Four veterans – including an Army sergeant who apparently sacrificed his life to save his wife – were killed Thursday afternoon and 16 people injured in a scene of tragedy and heroism.
For some of the veterans who managed to jump clear of the wreck, training and battlefield instinct instantly kicked in, and they rushed to help the injured, applying tourniquets and putting pressure on wounds.
“They are trained for tragedy,” said Pam Shoemaker of Monroe, La., who was with her husband, a special operations veteran, on a float ahead of the one that was hit.
A day after the crash, federal investigators were trying to determine how fast the train was going and whether the two-float parade had been given enough warning to clear the tracks.
“It’s just a very tragic and sad thing,” said Michael McKinney of Show of Support, the charity that organizes the annual event and invited the two dozen Iraq and Afghanistan veterans.
National Transportation Safety Board member Mark Rosekind, standing near the intersection where the crash took place, offered hope Friday that video would provide a fuller picture of what happened. Cameras were on both the lead car of the train and a sheriff’s vehicle that was trailing the flatbed truck, Rosekind said.
Killed were Marine Chief Warrant Officer 3 Gary Stouffer, 37; Army Sgt. Maj. Lawrence Boivin, 47; Army Sgt. Joshua Michael, 34; and Army Sgt. Maj. William Lubbers, 43. One veteran and three spouses remained hospitalized Friday, with one spouse in critical condition.
At the time of the crash, the veterans were on their way to a banquet in their honor.
Shoemaker said the flatbed truck she was riding on had just crossed the tracks and was moving slowly when she heard a train coming and looked back to see the lowered crossing gates bouncing up and down on the people seated on the float behind her.

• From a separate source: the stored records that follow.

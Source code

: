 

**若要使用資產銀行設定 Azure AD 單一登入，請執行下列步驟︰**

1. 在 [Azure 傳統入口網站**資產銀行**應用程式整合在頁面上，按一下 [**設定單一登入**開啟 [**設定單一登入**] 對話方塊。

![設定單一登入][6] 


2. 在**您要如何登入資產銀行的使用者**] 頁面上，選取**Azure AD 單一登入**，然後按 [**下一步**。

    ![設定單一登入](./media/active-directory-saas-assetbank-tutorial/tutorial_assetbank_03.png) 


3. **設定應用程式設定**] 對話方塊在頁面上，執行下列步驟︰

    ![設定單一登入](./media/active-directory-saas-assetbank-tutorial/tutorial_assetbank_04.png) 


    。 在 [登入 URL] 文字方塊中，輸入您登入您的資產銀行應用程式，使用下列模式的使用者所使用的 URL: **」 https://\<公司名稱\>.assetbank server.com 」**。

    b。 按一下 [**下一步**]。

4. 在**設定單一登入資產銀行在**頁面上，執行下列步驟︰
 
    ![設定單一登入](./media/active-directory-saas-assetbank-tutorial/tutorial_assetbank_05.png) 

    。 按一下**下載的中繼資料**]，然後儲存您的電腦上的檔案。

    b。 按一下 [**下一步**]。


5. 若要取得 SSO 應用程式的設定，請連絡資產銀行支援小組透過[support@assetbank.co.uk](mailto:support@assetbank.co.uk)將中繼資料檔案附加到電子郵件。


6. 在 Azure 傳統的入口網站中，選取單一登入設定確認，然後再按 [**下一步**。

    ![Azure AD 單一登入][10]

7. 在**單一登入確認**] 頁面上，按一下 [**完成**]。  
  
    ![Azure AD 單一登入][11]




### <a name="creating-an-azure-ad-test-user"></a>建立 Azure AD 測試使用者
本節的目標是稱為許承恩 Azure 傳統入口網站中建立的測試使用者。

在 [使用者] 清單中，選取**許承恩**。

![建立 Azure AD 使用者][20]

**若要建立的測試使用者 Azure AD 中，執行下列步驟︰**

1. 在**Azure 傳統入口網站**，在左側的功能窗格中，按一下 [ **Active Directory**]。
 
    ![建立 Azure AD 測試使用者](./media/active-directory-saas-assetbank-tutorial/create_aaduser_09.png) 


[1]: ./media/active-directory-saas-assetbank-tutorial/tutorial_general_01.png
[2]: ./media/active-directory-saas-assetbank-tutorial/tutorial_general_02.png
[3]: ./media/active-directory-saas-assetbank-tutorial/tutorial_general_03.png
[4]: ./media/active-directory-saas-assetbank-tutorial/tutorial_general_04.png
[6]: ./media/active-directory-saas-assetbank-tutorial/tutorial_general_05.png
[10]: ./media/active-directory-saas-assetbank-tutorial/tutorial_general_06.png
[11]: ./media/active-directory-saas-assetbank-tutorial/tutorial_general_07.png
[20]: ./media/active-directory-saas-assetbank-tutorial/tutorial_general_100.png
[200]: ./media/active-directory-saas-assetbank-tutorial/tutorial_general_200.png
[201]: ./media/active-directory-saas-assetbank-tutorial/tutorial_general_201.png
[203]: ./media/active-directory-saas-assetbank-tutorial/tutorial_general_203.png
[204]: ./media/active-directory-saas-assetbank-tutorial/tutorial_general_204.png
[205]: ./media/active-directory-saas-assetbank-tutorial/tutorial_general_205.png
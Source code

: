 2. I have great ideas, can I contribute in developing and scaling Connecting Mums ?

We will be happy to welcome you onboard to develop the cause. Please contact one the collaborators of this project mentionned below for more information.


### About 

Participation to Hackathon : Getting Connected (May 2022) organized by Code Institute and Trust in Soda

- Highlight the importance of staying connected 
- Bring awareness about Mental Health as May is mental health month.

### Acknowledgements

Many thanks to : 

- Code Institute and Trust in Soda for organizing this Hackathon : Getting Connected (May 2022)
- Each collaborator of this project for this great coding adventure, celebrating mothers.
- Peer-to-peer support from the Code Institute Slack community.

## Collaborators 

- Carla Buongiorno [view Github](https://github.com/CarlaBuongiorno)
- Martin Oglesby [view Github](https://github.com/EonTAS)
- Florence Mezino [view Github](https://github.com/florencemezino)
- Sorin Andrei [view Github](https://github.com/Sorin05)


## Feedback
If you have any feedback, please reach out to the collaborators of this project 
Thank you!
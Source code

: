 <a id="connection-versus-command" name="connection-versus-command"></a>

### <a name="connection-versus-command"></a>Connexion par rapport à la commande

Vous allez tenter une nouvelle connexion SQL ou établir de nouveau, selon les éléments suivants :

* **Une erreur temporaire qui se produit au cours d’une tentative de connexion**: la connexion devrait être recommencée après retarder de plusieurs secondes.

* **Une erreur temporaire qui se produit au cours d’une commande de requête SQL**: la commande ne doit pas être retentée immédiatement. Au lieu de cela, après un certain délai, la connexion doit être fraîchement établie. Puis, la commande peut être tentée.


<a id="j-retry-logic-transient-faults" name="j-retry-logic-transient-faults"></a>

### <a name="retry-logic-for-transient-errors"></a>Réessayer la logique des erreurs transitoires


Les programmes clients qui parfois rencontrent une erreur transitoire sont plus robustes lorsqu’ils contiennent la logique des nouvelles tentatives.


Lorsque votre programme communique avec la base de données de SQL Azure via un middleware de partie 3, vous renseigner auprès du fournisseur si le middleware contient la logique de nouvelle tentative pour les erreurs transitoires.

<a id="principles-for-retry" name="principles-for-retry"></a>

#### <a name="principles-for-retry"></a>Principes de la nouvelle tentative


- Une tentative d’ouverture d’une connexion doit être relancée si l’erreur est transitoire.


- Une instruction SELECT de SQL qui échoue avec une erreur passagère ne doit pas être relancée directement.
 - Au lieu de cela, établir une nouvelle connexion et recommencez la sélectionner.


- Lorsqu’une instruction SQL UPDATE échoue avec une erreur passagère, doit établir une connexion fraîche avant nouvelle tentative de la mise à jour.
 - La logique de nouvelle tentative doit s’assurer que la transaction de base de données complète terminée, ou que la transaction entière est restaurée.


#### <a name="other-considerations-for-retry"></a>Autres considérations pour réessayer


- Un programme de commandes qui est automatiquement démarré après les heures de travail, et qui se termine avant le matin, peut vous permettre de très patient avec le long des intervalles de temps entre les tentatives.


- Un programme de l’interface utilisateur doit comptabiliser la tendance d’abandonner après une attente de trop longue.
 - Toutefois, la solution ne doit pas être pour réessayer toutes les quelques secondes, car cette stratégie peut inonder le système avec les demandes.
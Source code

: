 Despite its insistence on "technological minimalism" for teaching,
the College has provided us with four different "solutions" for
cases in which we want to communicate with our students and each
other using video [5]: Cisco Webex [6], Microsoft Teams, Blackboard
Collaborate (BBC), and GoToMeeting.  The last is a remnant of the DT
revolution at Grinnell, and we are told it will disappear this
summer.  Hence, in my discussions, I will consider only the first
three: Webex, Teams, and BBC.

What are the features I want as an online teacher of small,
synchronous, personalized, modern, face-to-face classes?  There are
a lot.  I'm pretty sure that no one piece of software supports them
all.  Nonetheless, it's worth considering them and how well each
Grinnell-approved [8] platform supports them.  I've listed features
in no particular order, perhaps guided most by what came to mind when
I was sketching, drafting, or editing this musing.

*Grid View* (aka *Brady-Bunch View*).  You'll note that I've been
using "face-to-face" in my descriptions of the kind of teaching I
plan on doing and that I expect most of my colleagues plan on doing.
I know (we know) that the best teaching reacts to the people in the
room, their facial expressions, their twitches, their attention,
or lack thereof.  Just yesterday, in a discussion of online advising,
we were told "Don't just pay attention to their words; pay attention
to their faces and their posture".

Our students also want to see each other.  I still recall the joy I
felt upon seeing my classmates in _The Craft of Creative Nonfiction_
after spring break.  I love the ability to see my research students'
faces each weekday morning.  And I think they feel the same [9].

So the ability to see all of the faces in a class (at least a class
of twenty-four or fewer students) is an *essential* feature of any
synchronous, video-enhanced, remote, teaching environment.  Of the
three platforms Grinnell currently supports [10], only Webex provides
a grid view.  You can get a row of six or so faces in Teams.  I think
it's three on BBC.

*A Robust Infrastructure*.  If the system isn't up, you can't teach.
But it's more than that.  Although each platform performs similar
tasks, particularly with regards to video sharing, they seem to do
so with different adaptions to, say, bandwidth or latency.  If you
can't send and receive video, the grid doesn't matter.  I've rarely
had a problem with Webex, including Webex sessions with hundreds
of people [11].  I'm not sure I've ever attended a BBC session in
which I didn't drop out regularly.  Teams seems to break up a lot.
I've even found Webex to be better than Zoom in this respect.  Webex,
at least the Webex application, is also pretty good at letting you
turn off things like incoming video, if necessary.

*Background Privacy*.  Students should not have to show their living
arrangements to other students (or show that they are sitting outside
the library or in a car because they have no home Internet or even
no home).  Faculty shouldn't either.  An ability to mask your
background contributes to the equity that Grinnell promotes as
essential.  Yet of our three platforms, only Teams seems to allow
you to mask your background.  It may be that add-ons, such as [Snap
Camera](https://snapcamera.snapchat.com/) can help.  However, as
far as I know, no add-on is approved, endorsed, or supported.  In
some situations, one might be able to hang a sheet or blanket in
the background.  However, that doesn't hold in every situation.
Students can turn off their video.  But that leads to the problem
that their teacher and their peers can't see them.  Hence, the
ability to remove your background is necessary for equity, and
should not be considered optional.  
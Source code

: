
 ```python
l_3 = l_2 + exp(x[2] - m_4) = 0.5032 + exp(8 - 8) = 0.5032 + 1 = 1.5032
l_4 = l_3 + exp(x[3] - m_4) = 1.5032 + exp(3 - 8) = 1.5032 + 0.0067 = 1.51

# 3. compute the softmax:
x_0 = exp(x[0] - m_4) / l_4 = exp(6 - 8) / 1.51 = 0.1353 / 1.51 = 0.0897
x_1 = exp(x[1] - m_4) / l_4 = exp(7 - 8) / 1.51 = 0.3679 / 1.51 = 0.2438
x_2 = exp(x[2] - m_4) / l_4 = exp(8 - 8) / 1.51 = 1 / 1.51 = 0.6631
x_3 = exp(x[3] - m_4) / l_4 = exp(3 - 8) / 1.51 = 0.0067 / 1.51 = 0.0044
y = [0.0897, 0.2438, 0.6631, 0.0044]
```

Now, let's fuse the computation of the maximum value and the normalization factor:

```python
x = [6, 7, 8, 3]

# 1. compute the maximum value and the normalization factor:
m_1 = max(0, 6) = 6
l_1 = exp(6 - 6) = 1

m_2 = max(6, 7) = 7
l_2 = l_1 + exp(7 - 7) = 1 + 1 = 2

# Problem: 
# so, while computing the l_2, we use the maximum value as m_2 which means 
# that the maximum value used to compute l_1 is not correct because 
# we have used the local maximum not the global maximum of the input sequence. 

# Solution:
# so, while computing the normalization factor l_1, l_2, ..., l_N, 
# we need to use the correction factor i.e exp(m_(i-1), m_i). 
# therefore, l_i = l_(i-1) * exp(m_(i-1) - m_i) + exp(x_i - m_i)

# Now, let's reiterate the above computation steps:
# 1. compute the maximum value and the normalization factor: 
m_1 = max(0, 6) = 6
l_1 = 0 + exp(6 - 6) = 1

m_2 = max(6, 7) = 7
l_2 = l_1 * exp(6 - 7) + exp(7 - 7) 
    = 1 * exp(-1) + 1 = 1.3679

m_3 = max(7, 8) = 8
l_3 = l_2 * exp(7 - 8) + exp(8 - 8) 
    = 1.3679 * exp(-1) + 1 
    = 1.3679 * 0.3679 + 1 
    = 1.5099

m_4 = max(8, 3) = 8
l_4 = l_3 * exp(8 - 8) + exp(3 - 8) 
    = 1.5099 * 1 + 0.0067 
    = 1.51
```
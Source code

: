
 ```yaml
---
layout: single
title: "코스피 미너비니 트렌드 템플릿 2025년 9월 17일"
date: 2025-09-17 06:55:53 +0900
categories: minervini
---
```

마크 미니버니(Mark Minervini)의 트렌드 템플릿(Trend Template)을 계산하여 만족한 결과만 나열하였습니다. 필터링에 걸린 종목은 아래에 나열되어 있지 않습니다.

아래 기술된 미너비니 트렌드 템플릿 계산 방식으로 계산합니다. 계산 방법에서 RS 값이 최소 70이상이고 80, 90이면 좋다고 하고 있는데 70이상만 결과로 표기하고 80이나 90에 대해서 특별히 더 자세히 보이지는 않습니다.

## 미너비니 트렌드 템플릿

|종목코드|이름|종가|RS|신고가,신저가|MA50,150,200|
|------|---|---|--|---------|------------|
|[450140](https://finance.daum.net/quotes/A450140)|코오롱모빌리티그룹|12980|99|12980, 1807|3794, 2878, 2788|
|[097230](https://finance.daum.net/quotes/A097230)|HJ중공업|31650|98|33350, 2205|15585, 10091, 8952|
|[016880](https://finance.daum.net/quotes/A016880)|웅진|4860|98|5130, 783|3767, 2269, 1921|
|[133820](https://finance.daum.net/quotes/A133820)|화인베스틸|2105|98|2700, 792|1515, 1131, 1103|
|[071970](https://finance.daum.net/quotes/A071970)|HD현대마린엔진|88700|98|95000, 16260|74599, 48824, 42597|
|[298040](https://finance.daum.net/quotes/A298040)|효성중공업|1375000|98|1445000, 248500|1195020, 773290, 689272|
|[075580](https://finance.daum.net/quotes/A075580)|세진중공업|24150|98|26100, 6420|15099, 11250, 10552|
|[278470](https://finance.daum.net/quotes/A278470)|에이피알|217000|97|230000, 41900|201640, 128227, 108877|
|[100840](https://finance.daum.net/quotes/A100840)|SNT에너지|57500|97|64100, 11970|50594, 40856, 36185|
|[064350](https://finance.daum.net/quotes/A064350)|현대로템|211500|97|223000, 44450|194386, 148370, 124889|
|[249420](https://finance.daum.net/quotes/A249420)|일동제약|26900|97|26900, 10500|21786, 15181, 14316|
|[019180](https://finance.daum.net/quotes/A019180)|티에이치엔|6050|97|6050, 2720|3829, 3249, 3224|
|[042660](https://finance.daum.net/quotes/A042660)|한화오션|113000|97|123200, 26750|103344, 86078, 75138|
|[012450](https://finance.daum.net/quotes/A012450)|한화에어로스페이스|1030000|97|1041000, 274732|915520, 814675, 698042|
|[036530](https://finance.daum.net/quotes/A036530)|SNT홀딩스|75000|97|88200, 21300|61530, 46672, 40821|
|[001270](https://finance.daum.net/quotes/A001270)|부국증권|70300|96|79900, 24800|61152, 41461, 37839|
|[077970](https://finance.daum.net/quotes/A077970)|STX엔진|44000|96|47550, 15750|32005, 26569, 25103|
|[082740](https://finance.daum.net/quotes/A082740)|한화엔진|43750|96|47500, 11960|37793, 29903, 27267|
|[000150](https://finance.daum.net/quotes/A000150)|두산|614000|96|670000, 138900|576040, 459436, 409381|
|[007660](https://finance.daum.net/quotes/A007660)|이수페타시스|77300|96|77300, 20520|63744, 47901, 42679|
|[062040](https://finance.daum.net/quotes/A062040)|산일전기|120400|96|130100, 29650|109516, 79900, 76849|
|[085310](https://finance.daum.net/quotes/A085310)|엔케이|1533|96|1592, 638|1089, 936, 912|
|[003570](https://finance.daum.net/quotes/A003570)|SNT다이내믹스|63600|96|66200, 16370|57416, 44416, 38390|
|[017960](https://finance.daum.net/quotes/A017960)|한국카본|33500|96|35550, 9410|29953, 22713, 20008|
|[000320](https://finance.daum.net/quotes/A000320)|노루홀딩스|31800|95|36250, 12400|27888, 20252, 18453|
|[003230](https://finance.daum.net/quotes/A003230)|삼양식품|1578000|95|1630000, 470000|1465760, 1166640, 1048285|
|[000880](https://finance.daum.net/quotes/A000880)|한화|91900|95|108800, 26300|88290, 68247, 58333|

Witnesses described people screaming as the warning bells at the crossing went off and the train blasted its horn.
Daniel Quinonez, who was waiting in his vehicle as the parade went by, said the float on the tracks could not go anywhere because of the one right in front of it.
“It was a horrible accident to watch happen right in front of me,” he said. “I just saw the people on the semitruck’s trailer panic, and many started to jump off the trailer. But it was too late for many of them.”
Another witness, Joe Cobarobio, said only a few seconds elapsed between the time the crossing gates came down and the train slammed into the flatbed truck with a “giant cracking sound.”
Michael, one of the soldiers killed, pushed his wife off the float when he saw the train coming, his wife told Cory Rogers, a friend of the couple.
“His first instinct was to get her out of harm’s way,” Rogers said. “That’s the kind of man he was, and I feel like it was his training as a paramedic and then as a soldier, choosing to put someone’s life before your own.”
Union Pacific spokeswoman Raquel Espinoza said the top speed on that track was raised in 2006 from 40 mph to 70 mph. It was not immediately clear whether that speed applied to the crossing.
A key question for investigators is whether, after the speed limit was raised, the timing of the crossing gates was changed, Robert Chipkevich, a former lead NTSB investigator, said in an interview.